Wild, Dark Novel In Grand Manner, A Bravura Performance
Jeff Simon
Buffalo Evening News 2/14/82

"At an agewhen most young Scotsmen were lifting skirts, plowing furrows and spreading seed, Mungo Park was displaying his bare buttocks to Al-haj Abi Ibn Fatoudi Emir of Ludamar. The year was 1795. George III was dabbing the walls of Windsor Castle with his own spittle, the Notables were botching things in France, Goya was deaf, DeQuincy a depraves adolescent. George Bryar 'Beau' Brummel was smoothing his first starched collar, young Ludwig Van Beethoven, beetle browed and 24, was wowing them in Vienna with his Piano Concerto No. 2."

Clearly, a bravura performance is being announced in the overture of T.C. Boyle's marvelous novel "Water Music"—a picaresque panorama of the true pustulence and madness of the classical age. But that opening paragraph doesn't begin to suggest the wild, dark majesty of the novel.
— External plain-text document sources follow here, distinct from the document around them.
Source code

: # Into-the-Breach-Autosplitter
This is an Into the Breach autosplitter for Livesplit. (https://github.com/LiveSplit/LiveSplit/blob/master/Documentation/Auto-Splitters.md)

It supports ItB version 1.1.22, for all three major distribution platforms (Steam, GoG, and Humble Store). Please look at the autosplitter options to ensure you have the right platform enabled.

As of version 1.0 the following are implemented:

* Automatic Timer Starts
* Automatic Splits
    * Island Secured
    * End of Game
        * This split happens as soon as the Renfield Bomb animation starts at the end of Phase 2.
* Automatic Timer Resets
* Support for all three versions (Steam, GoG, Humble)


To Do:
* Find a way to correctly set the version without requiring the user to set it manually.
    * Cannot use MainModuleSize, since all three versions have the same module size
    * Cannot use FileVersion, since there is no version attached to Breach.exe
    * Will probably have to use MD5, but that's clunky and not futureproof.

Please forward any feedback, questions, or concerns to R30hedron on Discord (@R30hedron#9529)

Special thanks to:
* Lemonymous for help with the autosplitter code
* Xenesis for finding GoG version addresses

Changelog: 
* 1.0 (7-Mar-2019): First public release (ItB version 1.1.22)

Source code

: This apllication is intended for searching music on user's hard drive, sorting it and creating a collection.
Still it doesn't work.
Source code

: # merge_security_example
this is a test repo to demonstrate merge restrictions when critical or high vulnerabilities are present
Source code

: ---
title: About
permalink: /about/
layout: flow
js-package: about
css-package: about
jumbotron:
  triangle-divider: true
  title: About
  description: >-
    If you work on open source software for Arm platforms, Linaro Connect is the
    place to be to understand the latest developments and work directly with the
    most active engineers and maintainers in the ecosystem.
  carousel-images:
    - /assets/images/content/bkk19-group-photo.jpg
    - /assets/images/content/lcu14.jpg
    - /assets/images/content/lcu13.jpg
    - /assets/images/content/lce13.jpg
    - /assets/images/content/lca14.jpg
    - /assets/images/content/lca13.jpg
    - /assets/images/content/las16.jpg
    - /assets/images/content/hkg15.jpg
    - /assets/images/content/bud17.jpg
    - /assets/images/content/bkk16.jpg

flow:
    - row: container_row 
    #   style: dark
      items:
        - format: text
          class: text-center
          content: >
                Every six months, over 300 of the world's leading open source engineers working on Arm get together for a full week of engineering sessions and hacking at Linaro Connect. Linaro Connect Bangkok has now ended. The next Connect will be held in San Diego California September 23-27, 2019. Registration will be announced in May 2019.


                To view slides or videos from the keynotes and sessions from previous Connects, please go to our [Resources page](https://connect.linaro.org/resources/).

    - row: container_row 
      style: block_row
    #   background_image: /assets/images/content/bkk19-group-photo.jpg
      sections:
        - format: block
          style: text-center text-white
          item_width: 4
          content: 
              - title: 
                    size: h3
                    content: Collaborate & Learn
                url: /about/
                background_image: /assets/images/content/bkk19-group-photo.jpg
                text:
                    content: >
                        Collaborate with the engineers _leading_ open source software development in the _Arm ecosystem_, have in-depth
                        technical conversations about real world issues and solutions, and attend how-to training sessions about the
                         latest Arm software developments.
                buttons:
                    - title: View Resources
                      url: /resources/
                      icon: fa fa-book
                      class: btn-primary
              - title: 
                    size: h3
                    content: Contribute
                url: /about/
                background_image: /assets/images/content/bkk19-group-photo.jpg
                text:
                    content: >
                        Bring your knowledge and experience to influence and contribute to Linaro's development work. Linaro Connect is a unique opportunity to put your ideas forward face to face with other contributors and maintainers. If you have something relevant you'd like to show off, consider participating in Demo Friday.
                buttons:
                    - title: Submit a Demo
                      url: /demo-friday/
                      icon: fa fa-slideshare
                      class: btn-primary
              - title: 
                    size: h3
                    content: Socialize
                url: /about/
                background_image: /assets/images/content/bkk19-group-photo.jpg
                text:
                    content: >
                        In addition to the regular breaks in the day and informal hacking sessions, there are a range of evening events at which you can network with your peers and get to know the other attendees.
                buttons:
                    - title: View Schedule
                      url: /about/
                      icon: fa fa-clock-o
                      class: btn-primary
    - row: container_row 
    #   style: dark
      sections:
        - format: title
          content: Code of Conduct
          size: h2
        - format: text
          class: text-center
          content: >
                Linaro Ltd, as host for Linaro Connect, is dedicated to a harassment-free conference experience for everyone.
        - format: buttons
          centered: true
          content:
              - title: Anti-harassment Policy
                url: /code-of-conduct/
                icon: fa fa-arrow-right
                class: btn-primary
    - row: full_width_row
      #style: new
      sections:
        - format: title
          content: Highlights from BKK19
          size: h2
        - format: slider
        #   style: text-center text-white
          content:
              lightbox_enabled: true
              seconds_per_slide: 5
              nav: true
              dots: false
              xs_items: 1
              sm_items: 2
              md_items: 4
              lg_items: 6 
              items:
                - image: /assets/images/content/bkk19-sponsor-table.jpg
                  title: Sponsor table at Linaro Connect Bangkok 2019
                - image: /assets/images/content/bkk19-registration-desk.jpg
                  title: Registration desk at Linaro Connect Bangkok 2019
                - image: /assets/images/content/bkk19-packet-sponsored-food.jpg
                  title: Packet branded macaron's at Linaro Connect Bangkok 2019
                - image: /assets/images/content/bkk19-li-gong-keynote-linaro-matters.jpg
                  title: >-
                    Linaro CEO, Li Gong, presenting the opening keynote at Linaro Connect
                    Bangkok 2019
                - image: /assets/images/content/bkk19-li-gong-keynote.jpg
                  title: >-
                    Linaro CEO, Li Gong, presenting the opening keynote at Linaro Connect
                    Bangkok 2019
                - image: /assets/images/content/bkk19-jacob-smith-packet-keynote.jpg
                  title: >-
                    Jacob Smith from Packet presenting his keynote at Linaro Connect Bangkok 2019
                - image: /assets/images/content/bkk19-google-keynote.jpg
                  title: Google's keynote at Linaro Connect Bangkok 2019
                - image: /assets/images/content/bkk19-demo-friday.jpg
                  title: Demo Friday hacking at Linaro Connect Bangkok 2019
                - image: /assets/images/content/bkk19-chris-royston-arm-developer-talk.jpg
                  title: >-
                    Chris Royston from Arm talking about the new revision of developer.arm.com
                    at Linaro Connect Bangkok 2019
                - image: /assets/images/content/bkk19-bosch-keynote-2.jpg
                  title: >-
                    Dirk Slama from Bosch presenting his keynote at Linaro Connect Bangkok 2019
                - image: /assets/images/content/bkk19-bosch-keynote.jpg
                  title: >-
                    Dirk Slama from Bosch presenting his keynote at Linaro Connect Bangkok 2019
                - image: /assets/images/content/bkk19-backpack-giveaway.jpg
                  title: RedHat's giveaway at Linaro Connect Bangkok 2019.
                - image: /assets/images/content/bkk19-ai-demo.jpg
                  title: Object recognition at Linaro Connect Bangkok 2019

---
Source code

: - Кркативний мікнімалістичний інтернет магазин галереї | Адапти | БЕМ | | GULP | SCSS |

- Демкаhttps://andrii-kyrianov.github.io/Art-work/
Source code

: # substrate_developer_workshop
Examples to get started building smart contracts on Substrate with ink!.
In fact, the current of American fiction has been rushing toward this novel for 20 years. The old metaphor that goes back to Ancient Rome, at least, has it that writers sit on the shoulders of giants which makes Western culture sound like a circus acrobatic stunt (''The Living Totem Pole," perhaps).

But Boyle's book would have been impossible without the behemoth, irreverent explosions of the picaresque from American fiction's left wing--Pynchon's "V" and "Gravity's Rainbow" and, especially, John Barth's "The. Sot-Weed Factor." But Boyle has learned the tragic lesson of post-Joycean comic fiction—readership is the going price of genius. The farther a writer ventures into the jungles of parodistic and semantic virtuosity, the more readers he may lose back at the trading post. And if a writer falls in the forest, he doesn't make a sound if there's no one there to hear it.

"Water Music," for all its verbal brilliance, erects no barrier of words between reader and tale. As William H. Gass so accurately puts it in the dustflap blurb, it has the natural linguistic lilt of the Irish baroque. T. 'Coraghessan Boyle's very name seems so full of blarney that it sounds like a barroom rumor in some beer-sozzled scene by Sean O'Casey.

Boyle is a young writer who lives in Los Angeles and who has previously published only one book, a story collection called "The Descent of Man." Nothing quite prepared anyone for this grand, fourmovement symphonic suite of comedy, melodrama, mayhem, ribaldry and adventure. It is Geographical Romance.

Boyle's hero is Mungo Park, the very real Scottish explorer who was the first white European to set haunches and splash around in the Niger River. Unlike most African explorers, said one historian, Mungo Park was lucky enough to "rejoice in an unforgettable name."

Boyle appropriates much from Park's own narrative. But as Boyle rebuilds Park out of equal parts yearning and naiveté, Park first travels his sacred river like some hard luck Huck Finn. He even has his Jim—in this case a black wiseguy companion-guide named Johnson, an African Sancho Panza with a taste for Shakespeare.

The profane counter-melody to the expansive "Water Music" of Mungo Park is the career of Ned Rise, as sure a victim there could be of what Machiavelli called "fortune's great and steady malice."

"Not Twist, not Copperfield, not Fagin himself had a childhood to compare with Ned Rise's. lie was unwashed, untutored, unloved, battered, abused, harassed, deprived, starved, mutilated and orphaned ... His was a childhood so totally depraved even a Zola would shudder to think of it."

Adulthood, for Ned Rise, isn't much better. He does everything from concoct live sex shows to sell putrid, phony caviar cleverly called "Chichikov's Choice" (one of Boyle's infrequent literary inside jokes, named after the demonic focus of Gogol's "Dead Souls").

Boyle ping-pongs back and forth between the worlds of Park and Rise, between the oozy horrors, exotic ecstasies and exquisite terrors of Africa and the disease-ridden, class-ridden rot and muck of London in the late-classical era--a perfumed sewer from which once sprang Johnson and Pope. Boyle's narrative cruise can be erotic, wildly funny and exciting, by turns, without slowing things down one whit. Even the digressions are mesmerizing.

And that, finally, is what makes this sly and superbly knowing geographical romance so magical. Boyle has pulled off the trick no American may yet have done, the trick only Gabriel Garcia Marquez had done before in "One Hundred Years of Solitude" and perhaps John Fowles had done in "The French Lieutenant's Woman."